Data excerpts
+ + + +

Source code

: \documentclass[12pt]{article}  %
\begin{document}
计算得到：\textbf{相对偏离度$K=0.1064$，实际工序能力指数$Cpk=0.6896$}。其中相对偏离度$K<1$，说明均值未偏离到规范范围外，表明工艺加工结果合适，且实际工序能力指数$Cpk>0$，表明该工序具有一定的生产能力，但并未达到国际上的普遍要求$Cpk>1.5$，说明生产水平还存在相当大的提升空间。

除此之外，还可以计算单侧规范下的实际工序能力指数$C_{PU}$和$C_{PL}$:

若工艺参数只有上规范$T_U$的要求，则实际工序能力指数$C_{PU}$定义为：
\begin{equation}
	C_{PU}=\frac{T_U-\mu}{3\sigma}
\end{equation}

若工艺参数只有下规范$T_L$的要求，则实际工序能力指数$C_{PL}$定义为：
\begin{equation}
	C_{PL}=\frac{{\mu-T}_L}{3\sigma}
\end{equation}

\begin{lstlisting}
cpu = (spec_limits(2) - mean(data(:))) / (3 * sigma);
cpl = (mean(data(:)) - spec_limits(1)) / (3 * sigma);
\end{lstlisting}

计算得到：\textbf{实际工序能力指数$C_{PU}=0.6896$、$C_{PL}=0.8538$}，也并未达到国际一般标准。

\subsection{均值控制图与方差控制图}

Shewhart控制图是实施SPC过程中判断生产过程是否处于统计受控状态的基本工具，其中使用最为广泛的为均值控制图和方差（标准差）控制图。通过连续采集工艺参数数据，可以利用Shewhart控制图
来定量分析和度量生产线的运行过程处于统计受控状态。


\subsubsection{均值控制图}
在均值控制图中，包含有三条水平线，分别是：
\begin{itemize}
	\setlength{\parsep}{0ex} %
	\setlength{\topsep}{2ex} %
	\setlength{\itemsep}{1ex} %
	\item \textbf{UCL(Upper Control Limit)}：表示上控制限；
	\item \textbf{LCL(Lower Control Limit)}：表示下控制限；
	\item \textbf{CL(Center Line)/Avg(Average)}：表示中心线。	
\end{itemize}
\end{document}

+ + + +

Problem description: As listed above, the lines from the line with "除此之外，还可以计算单侧规范" to the line with "来定量分析和度量生产线的运行过程处于统计受控状态。" are to be echoed exactly, with both ends included and nothing added.

Task response:
除此之外，还可以计算单侧规范下的实际工序能力指数$C_{PU}$和$C_{PL}$:

若工艺参数只有上规范$T_U$的要求，则实际工序能力指数$C_{PU}$定义为：
\begin{equation}
	C_{PU}=\frac{T_U-\mu}{3\sigma}
\end{equation}

若工艺参数只有下规范$T_L$的要求，则实际工序能力指数$C_{PL}$定义为：
\begin{equation}
	C_{PL}=\frac{{\mu-T}_L}{3\sigma}
\end{equation}

\begin{lstlisting}
cpu = (spec_limits(2) - mean(data(:))) / (3 * sigma);
cpl = (mean(data(:)) - spec_limits(1)) / (3 * sigma);
\end{lstlisting}

计算得到：\textbf{实际工序能力指数$C_{PU}=0.6896$、$C_{PL}=0.8538$}，也并未达到国际一般标准。

\subsection{均值控制图与方差控制图}

Shewhart控制图是实施SPC过程中判断生产过程是否处于统计受控状态的基本工具，其中使用最为广泛的为均值控制图和方差（标准差）控制图。通过连续采集工艺参数数据，可以利用Shewhart控制图
来定量分析和度量生产线的运行过程处于统计受控状态。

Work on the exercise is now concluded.